Thus, "Absolute Batman" redefines Batman for today's zeitgeist. This time, the Joker (real name Jack Grimm) is a trillionaire with endless resources. "Absolute" Batman is a more community-minded hero, too, because this Bruce grew up with a friend group: his girlfriend Selina Kyle, and his best bros Waylon Jones, Harvey Dent, Eddie Nygma, and Oz Cobblepot. Alas, in the arc "Abomination," Bruce's pals from Crime Alley are targeted and mutilated by the Joker's enforcer, Bane. Waylon, mutated in the Ark M facility into an enormous Killer Croc, arguably got it the worst. But while Waylon may be a "monster," he's still Bruce's friend.
The climactic "Absolute Batman" #14 sees Batman give Bane some payback, but he only defeats Bane with Waylon's help. In issue #10, Bruce hopped on Croc's back, like a knight riding into battle on a tamed dragon. "Absolute" Batman's huge stature and his primary axe weapon make him look like a barbarian warrior, and Killer Croc as his steed completes the image. But this isn't the first comic to use Killer Croc as Batman's surprise first sidekick: that honor goes to "Batman: Earth One," by Geoff Johns and Gary Frank. "Earth One" played on Killer Croc being the most monstrous-looking Batman villain to deliver a resonant "don't judge a book by its cover" message.
Batman: Earth One made Killer Croc into the Dark Knight's sidekick
Before "Absolute Batman," DC tried in the 2010s to modernized its famous heroes with the publishing line "Earth One." These books were published not as ongoing comics but as serialized graphic novels. This format ultimately doomed "Earth One" — regardless of quality, the years-long gaps between new volumes made it hard for the comics to catch on. Thus, "Earth One" has been abandoned; the last comic of the line to be published was "Batman: Earth One" Volume 3 in 2021. Though a mixed bag of a series, "Earth One" offered a truly refreshing Killer Croc reinvention.

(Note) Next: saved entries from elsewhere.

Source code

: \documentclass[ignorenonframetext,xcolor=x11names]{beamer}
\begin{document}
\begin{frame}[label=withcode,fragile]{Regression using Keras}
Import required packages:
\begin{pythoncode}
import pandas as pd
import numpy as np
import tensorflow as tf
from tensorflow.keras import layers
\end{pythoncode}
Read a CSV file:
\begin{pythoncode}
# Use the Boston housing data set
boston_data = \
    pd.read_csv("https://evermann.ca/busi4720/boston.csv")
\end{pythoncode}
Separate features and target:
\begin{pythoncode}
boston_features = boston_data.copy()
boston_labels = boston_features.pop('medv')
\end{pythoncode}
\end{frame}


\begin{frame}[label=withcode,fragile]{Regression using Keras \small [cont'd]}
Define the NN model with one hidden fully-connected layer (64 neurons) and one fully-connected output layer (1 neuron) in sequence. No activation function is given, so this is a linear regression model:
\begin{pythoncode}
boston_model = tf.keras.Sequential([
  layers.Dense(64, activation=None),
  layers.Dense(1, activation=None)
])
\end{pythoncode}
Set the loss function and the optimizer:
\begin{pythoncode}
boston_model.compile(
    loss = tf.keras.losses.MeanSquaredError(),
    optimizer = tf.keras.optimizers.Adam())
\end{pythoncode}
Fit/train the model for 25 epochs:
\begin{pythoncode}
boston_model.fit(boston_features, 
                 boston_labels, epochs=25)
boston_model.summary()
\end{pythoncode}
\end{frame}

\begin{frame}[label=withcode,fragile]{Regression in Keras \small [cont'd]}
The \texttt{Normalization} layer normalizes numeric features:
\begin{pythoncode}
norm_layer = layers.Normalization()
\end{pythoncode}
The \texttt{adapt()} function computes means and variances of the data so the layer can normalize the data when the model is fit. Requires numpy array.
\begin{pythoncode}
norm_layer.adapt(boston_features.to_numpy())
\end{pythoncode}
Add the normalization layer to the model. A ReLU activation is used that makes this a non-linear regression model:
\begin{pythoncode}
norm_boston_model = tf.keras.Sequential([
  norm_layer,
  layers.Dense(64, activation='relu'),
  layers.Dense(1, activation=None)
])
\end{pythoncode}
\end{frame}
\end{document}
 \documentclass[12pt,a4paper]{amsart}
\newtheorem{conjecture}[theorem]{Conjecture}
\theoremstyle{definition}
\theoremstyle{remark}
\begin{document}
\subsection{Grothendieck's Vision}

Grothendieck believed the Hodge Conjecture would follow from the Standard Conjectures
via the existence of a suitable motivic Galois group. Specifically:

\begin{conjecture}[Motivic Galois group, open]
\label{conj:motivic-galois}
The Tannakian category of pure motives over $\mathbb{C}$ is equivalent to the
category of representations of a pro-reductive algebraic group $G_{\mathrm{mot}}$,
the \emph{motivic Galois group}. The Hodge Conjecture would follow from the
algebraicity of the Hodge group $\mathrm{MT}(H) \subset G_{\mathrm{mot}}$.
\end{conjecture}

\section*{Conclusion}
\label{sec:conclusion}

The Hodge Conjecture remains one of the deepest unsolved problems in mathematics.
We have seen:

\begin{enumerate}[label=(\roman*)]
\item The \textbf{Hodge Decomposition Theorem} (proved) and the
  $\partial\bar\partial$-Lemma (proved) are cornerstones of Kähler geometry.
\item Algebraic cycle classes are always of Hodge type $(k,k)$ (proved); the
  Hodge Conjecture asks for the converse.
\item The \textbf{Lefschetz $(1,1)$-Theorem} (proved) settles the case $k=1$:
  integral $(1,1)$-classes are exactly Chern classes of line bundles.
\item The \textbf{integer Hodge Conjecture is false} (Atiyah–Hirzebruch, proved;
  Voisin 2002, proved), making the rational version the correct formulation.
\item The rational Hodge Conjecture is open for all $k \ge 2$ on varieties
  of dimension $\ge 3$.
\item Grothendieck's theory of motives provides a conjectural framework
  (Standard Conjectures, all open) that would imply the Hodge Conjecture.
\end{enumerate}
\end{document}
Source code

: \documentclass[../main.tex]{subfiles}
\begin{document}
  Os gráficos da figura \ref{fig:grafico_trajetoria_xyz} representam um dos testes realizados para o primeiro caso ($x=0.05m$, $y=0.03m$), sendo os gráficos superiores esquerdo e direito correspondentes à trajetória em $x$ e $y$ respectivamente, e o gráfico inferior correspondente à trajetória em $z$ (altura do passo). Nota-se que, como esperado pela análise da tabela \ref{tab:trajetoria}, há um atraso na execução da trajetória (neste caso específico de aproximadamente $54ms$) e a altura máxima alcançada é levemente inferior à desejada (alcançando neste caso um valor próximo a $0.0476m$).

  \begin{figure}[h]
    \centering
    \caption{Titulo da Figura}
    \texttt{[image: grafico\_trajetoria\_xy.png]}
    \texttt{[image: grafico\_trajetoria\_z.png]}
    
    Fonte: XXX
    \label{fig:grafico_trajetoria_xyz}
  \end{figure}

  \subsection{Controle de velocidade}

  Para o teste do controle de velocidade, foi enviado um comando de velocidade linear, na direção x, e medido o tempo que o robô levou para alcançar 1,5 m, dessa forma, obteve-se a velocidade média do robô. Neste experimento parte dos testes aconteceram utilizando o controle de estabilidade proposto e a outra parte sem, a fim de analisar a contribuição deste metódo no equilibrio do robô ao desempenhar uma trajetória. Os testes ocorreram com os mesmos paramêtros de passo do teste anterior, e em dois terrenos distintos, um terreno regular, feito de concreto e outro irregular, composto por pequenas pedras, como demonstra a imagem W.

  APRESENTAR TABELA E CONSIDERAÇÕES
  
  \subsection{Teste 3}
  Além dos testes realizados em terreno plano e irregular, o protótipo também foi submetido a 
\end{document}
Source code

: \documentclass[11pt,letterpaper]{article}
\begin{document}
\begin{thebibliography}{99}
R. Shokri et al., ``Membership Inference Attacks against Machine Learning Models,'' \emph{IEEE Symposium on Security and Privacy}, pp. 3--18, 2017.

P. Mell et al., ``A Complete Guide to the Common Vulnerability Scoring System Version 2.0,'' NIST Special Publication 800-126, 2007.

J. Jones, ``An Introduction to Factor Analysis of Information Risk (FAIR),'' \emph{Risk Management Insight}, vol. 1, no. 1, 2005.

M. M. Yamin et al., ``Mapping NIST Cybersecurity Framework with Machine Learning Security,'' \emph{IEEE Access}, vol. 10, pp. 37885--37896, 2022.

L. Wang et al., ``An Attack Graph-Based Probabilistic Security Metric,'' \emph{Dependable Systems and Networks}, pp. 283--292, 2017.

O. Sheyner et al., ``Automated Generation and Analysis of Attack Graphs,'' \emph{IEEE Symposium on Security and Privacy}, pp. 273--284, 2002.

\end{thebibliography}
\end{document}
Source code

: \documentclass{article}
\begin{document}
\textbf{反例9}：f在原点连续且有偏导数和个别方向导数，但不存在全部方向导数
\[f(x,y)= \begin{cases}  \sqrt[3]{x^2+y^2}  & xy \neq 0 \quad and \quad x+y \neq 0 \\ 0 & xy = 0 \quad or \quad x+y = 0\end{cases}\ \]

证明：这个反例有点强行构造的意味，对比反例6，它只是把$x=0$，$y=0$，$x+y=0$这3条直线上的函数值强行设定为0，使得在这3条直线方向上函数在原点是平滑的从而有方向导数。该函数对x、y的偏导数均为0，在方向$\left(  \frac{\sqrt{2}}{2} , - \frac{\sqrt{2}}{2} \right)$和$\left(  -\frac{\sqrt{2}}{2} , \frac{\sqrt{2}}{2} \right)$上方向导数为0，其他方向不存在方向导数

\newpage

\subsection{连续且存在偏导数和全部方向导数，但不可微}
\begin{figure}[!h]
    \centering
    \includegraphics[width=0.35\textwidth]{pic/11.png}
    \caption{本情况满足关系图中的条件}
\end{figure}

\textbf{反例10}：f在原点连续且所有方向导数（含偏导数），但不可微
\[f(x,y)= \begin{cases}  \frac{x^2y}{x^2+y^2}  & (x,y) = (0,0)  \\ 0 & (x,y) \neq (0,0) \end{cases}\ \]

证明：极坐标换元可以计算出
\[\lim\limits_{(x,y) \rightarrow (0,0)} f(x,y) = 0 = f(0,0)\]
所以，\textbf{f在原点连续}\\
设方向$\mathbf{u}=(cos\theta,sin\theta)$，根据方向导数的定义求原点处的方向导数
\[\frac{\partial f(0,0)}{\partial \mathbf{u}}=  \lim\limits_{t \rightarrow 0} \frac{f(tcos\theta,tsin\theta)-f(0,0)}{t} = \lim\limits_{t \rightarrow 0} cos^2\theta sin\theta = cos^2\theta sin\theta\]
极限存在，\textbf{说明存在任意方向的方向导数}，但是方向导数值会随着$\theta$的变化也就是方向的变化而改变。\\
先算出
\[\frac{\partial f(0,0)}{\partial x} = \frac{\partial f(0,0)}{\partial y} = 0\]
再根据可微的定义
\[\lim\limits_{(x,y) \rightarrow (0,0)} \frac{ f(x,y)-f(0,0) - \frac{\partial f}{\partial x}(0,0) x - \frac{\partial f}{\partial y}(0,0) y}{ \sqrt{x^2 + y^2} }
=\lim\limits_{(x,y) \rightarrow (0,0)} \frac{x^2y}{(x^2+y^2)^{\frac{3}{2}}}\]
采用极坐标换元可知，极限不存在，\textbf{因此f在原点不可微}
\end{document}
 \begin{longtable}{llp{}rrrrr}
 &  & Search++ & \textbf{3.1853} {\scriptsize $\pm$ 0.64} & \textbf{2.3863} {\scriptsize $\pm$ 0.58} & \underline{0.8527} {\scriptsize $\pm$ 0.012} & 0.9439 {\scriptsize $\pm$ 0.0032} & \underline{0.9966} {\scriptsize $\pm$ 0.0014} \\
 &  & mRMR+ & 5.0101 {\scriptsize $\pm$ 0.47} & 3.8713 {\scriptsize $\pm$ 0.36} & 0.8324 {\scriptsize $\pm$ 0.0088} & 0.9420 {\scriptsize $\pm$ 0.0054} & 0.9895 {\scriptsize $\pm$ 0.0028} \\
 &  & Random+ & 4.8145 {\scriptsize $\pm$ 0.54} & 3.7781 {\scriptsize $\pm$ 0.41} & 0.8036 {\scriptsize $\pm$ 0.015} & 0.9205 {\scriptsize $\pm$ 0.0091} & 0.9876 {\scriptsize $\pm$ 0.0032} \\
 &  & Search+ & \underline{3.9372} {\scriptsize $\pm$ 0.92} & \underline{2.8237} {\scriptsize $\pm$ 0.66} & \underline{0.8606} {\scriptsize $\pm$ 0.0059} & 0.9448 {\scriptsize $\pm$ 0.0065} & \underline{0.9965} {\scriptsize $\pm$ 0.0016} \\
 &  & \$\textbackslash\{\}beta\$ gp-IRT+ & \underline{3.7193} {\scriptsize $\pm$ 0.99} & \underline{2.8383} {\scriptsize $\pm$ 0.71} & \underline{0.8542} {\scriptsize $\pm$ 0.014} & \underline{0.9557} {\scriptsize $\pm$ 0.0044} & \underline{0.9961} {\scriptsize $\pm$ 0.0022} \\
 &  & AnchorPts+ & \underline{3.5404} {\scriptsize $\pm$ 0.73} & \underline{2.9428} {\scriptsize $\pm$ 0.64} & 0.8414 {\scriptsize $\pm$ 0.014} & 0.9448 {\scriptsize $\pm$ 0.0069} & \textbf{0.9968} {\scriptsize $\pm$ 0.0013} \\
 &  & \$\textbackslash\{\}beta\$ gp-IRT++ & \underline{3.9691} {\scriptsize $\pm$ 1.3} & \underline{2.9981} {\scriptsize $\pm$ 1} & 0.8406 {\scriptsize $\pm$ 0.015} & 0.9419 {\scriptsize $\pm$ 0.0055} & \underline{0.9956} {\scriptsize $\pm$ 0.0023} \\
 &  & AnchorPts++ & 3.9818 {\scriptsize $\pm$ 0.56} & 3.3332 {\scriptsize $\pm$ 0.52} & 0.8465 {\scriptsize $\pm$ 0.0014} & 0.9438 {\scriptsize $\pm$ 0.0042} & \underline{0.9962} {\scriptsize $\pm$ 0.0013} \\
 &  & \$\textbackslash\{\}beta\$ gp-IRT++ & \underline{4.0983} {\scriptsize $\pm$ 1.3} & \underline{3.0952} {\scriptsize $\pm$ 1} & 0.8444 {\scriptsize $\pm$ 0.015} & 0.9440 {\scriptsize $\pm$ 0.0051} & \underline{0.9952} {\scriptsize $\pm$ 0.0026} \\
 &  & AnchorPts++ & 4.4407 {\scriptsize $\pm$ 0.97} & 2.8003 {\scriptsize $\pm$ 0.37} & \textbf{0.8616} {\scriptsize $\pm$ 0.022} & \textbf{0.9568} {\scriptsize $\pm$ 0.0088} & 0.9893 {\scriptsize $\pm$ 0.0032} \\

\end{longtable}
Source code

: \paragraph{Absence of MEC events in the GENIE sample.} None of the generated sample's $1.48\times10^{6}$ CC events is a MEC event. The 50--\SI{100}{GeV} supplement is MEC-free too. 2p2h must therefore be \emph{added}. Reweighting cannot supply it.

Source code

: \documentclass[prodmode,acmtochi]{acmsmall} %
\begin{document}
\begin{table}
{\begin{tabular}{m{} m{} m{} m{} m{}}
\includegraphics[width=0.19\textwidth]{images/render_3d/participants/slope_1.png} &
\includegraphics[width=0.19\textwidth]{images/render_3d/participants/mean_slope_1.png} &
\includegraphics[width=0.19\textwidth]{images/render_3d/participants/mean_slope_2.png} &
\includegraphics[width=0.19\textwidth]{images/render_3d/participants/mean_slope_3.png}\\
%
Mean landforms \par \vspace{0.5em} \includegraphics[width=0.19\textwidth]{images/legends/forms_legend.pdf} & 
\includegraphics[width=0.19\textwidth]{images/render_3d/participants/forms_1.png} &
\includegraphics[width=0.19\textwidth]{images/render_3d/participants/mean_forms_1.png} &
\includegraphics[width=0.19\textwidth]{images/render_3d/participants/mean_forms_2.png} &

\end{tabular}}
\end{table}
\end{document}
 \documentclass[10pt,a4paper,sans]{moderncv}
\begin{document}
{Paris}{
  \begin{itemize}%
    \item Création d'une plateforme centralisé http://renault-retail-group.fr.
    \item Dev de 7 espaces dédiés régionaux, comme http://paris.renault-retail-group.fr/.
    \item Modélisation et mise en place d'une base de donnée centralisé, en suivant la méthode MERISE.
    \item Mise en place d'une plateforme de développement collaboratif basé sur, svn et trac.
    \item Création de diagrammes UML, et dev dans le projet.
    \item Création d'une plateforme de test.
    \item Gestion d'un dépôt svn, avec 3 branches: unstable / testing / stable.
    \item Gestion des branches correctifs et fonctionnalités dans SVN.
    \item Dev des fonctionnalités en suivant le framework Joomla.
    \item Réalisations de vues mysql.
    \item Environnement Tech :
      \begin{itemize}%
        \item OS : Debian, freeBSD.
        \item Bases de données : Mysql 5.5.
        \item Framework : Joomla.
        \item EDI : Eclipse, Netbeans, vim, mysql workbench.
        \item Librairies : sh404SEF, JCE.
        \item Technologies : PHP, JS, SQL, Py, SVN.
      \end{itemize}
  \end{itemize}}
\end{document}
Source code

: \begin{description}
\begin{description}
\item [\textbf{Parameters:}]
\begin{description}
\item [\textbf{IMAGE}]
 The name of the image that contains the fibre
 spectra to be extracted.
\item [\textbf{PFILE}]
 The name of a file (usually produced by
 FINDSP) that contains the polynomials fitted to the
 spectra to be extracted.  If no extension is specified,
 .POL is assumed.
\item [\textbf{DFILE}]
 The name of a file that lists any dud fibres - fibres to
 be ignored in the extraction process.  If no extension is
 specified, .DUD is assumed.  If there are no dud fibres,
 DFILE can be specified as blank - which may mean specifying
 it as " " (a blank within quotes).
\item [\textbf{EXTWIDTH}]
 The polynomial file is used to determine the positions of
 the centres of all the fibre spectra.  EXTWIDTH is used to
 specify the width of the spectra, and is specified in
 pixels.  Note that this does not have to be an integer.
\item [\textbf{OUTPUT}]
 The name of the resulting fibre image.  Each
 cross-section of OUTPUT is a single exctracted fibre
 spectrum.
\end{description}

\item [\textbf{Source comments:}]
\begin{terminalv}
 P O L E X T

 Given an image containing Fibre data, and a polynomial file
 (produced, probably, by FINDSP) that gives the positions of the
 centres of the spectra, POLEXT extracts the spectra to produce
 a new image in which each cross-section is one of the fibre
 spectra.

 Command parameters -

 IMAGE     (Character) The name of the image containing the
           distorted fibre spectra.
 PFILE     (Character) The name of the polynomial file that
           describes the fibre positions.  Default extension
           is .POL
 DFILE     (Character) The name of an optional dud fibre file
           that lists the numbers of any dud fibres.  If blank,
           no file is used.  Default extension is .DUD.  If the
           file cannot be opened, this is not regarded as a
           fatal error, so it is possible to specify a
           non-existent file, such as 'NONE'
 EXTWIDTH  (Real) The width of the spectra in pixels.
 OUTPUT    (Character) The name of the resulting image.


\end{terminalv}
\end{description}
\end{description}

Waylon is introduced in Volume 2 and set up as a villain alongside the Riddler. Gotham's newspapers mention a "Killer Croc" hiding in the sewers and attacking people. When Batman tracks the Riddler to the sewers, Killer Croc bursts out of the water and attacks him. But it's a misunderstanding. As Waylon tells Bruce: "I don't eat people, a-hole. I am one."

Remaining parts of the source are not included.